Büyük Balo’nun iki oğlu vardı: Dokuz yaşlarındaki Edip ile o zamanlar altı yaşında olan Bahadır. Edip daha akıllı ve uslu bir çocuktu. Sonradan okulu bırakıp babasının lastikçi dükkânında çalışmaya başladı.
Bahadır’ın ise deli dolu bir kişiliği vardı. Kafa atmayı çok severdi. Durduk yerde bir anda bir kafa atardı. Senin kafanda depremler olur, acıdan gözlerinden yaş gelirken, o kahkahalarla gülerdi. Kafası taş gibi sertti o yaşta. O yüzden Bahadır ile konuşurken aradaki mesafeyi koruyor, kafa mesafesine biraz uzak duruyorduk. Babası, bir oyun olarak öğretmişti bunu çocuğa; babasıyla kafa kafaya tokuşuyorlar, böyle eğleniyorlardı.
Bazen Balo abi dükkânda birisini gösterir ve Bahadır’a,
“Haydi oğlum, şuna bir kafa at!” derdi.
Bir gün Balo abi işe geç geldi. Kafasına sık sık ıslak bez koyuyordu.
Merakla yanına gittik:
“Ne oldu Balo abi, keyifsiz görünüyorsun.”
Balo eliyle ıslak bezi iyice kafasına yapıştırarak şöyle dedi:
“Ya hiç sormayın.” dedi, “Akşam eve gittim. Karnım çok acıkmıştı. Bizim hanım yer sofrasını kurdu. Oturdum yemek yiyorum. Tam iki lokma yemiştim ki, birden dünyam karardı. Kafam ikiye bölündü sandım. Sanki kafama çekiçle vurmuşlardı. Lokmam ağzımdan düştü. ”
Ne olduğunu anlamamıştık henüz. Balo sözlerine devam etti:
“Öyle iki büklüm namaz kılar gibi yere yapıştım; uzun bir süre kendime gelemedim. Böyle bir acıyı hayatımda görmemiştim. Dünya bir anda karardı ve başıma yıkıldı. Hâlâ ağrıyor başım, kaç tane aspirin içtim fayda etmedi. Acı biraz daha dayanılır olunca gözlerimden yaş gelerek arkama döndüm.”
Lafının burasında biraz durdu, ıslak bezi ensesine koydu, birkaç yudum su içtikten sonra sözlerine devam etti:
“Bahadır bizim küçük oğlan! Sen tam ben yemek yerken, ben görmeden arkama geç ve bütün gücünle arkadan bana bir kafa at. Bahadır oradaydı, o an anladım bana onun kafa attığını. Çocuğu elime alıp, bir temiz dövdüm. Sonra da pişman oldum.”

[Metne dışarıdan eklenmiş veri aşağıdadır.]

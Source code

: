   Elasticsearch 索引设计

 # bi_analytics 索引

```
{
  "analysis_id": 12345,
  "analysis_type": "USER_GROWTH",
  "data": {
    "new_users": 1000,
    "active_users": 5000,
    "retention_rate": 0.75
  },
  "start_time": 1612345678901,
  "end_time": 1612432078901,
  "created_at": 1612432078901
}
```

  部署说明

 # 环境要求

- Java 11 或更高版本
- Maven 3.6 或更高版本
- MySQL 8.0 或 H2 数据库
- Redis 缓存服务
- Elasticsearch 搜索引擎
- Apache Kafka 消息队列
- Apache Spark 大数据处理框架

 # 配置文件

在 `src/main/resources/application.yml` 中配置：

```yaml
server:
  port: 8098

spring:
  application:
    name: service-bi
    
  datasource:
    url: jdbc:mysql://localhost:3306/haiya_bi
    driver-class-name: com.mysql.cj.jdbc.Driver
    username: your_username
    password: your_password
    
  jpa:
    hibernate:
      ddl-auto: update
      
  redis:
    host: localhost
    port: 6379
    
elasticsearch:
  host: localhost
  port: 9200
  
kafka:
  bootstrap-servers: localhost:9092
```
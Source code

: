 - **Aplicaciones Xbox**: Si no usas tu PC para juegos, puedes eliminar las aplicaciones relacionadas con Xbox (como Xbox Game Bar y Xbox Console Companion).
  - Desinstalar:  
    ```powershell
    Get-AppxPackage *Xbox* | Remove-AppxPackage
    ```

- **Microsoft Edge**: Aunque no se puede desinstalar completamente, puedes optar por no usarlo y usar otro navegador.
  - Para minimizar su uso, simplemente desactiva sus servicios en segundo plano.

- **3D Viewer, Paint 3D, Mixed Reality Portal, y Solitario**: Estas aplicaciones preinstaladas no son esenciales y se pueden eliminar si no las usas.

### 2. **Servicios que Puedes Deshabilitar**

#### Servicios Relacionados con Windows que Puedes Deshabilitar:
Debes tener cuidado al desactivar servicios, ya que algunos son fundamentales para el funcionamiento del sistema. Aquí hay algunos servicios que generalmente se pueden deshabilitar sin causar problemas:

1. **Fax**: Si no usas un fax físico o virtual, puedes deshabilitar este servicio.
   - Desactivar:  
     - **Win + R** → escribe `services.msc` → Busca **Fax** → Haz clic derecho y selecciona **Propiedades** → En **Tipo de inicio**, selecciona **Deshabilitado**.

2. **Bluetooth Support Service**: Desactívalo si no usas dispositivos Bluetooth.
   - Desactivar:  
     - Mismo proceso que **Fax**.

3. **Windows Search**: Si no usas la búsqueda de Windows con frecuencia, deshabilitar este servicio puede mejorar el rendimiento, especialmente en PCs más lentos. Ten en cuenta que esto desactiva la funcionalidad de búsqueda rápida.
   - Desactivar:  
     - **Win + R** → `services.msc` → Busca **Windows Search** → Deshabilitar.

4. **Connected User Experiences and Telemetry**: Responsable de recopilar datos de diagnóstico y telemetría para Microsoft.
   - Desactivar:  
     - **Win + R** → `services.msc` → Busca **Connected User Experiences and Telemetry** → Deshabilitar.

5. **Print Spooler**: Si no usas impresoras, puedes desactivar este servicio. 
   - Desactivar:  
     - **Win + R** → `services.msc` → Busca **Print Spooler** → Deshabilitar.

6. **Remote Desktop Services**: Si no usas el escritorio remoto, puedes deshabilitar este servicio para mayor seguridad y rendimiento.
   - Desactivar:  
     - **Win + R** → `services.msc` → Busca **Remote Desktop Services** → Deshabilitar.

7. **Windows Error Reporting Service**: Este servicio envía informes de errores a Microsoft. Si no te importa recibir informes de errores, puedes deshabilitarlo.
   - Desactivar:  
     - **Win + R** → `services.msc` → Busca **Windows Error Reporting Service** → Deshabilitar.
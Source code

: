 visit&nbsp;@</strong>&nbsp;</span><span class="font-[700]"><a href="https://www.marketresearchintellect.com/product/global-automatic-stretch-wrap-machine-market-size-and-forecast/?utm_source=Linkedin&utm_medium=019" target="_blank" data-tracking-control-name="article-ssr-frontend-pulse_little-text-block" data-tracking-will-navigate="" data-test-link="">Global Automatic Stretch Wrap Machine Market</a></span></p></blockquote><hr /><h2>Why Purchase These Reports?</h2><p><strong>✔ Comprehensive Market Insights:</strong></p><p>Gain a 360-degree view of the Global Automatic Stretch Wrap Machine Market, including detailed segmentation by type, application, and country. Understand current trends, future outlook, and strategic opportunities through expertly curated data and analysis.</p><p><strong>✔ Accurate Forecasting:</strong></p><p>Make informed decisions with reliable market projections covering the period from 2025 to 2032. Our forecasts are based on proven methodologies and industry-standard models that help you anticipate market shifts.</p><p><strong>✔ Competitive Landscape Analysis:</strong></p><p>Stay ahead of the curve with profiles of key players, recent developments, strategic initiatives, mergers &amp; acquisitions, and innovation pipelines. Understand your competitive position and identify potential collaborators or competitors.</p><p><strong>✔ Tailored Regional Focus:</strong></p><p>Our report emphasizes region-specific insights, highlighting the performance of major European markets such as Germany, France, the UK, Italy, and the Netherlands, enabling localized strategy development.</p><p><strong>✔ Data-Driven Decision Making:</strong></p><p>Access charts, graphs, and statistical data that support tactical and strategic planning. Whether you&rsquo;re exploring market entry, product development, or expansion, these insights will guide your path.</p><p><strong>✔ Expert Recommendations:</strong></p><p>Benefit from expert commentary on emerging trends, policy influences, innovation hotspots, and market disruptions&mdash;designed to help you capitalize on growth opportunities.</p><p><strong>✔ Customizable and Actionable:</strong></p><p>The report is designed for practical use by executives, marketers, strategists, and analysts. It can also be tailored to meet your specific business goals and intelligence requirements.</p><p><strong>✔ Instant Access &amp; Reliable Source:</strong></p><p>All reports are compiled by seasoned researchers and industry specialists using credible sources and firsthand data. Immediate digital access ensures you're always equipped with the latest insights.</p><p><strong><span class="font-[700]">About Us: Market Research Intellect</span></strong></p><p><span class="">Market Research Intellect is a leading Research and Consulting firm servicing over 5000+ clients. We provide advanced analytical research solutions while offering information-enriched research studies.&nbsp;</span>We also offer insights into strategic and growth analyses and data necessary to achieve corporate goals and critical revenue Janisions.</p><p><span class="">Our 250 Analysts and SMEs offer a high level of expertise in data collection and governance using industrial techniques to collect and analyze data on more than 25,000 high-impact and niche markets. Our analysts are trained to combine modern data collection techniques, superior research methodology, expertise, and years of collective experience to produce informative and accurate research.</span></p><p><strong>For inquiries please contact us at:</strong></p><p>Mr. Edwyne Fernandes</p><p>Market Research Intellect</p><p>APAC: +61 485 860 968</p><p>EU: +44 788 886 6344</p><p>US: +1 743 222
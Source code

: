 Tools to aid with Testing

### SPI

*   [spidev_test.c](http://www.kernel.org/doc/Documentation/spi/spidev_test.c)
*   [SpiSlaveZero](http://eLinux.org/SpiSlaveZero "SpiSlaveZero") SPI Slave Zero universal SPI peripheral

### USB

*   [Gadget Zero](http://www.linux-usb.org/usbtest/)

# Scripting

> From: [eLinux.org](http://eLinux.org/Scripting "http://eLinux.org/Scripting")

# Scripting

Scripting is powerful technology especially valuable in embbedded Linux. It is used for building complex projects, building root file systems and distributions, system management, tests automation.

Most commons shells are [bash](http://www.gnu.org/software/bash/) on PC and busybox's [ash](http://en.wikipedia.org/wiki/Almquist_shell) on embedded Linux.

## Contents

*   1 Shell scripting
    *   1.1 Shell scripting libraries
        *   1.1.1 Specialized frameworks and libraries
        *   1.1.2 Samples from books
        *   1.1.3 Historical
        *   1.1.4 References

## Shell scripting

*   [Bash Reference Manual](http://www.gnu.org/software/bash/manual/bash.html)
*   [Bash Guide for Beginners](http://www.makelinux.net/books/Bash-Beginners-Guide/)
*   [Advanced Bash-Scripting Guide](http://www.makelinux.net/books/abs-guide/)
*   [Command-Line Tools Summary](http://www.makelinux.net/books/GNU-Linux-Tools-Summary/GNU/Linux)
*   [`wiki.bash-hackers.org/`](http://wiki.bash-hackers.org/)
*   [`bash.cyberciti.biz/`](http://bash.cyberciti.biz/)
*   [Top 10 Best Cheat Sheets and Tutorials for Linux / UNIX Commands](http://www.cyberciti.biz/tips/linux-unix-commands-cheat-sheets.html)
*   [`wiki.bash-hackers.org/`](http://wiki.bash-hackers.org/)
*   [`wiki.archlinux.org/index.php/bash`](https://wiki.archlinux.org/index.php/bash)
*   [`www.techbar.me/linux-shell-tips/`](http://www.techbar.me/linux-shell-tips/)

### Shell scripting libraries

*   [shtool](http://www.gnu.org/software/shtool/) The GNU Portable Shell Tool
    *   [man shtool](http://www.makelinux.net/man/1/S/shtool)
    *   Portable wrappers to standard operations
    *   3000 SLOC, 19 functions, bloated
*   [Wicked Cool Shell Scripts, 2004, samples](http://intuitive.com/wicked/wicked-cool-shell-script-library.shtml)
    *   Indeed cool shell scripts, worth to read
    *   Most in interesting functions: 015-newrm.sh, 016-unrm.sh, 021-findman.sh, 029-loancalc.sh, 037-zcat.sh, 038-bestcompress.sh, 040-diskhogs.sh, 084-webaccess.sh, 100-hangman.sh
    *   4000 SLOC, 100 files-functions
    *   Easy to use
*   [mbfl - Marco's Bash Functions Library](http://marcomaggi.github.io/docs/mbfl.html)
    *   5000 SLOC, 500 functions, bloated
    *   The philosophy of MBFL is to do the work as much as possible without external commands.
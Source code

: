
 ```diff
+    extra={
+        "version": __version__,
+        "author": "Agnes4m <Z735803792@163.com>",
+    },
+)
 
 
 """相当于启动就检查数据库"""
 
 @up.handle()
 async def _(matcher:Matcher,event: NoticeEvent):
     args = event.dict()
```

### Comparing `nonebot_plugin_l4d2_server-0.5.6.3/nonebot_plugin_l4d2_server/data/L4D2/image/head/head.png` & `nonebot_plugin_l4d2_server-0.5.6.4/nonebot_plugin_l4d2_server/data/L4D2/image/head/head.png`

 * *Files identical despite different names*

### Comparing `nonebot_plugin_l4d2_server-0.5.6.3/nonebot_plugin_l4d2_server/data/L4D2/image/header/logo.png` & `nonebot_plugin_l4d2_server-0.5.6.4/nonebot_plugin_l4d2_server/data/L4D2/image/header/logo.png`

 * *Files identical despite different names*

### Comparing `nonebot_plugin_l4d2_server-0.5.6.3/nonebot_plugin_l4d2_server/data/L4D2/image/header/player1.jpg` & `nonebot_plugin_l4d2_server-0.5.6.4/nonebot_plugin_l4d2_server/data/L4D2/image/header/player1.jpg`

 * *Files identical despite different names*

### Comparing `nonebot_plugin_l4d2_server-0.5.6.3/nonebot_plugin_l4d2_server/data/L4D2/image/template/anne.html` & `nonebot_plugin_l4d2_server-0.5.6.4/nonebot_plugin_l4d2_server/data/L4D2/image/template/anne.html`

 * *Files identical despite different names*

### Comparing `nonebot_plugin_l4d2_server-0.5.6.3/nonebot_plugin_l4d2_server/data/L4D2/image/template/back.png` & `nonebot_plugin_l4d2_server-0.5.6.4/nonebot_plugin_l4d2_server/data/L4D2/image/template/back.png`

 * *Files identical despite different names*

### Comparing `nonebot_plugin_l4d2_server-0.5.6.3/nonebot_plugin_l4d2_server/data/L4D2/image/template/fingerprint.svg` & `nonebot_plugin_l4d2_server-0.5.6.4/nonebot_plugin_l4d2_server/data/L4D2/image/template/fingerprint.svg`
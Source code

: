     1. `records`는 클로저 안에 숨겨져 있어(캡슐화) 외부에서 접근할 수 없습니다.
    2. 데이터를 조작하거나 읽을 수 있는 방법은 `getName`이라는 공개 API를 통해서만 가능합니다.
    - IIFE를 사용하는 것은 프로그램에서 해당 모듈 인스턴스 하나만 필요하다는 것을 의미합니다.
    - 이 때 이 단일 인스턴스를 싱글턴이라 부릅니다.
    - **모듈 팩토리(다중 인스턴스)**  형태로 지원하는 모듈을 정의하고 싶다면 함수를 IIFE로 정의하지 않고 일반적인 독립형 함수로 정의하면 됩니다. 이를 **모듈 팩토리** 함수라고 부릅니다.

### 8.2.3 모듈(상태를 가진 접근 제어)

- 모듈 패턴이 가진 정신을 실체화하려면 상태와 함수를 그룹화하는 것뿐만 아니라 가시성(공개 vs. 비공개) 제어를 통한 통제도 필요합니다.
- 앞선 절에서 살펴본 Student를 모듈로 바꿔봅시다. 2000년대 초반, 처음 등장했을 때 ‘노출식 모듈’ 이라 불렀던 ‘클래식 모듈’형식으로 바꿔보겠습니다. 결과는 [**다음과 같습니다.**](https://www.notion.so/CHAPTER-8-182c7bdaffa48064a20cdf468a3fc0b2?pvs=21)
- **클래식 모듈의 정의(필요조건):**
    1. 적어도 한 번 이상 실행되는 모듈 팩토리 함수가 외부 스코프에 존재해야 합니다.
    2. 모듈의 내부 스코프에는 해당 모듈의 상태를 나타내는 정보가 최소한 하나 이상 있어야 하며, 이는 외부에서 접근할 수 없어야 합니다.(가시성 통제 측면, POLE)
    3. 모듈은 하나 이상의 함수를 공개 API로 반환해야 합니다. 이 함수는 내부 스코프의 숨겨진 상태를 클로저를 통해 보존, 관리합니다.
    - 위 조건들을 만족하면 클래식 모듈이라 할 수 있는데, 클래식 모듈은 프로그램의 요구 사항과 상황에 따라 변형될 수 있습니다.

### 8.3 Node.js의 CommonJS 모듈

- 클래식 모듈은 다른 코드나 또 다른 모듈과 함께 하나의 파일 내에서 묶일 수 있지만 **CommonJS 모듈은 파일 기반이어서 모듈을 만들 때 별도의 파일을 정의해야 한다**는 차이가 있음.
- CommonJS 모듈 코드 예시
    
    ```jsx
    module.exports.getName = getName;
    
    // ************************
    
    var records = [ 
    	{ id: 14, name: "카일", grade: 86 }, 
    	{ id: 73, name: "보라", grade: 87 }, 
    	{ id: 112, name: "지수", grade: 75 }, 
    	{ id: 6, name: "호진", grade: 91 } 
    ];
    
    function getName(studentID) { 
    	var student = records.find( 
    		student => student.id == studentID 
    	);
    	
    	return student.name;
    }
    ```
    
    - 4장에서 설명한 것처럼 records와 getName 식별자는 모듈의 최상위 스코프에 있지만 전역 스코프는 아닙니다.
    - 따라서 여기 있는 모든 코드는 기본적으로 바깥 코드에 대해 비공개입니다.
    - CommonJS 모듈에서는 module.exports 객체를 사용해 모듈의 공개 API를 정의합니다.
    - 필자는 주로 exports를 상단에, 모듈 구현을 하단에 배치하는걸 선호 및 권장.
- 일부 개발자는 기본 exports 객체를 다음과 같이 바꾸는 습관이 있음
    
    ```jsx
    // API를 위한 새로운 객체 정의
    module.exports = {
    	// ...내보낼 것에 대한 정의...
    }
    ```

Bir düşünün karnınız acıkmış, tam yemeğin başına oturmuşsunuz ve birden dünya kararıyor. Kafanız o anda ikiye yarıldı sanıyorsunuz. Ne ağzınızdaki lokmayı hissedebiliyorsunuz, ne de açlığınızı. İşte o akşam Balo’nun başına gelen tam bu idi. Fakat suçlu yine kendisiydi, çünkü çocuğuna kafa atmayı bir oyun olarak kendisi öğretmişti.
O olaydan sonra Balo abi bir hafta kendine gelemedi. O olaydan sonra, yemek yerken artık sırtını sağlama alıyor ve Bahadır’ı gözleriyle izliyordu.
Balo abi o gün öz çocuğuna bile sırtını dönmemesi gerektiğini acı bir şekilde öğrenmişti.
Erol Anar
“Aşağı Mahalle Öyküleri” adlı henüz yayınlamadığım kitabımdan.
Copyright © erol anar 2021.
Not: Fotoğraf semboliktir.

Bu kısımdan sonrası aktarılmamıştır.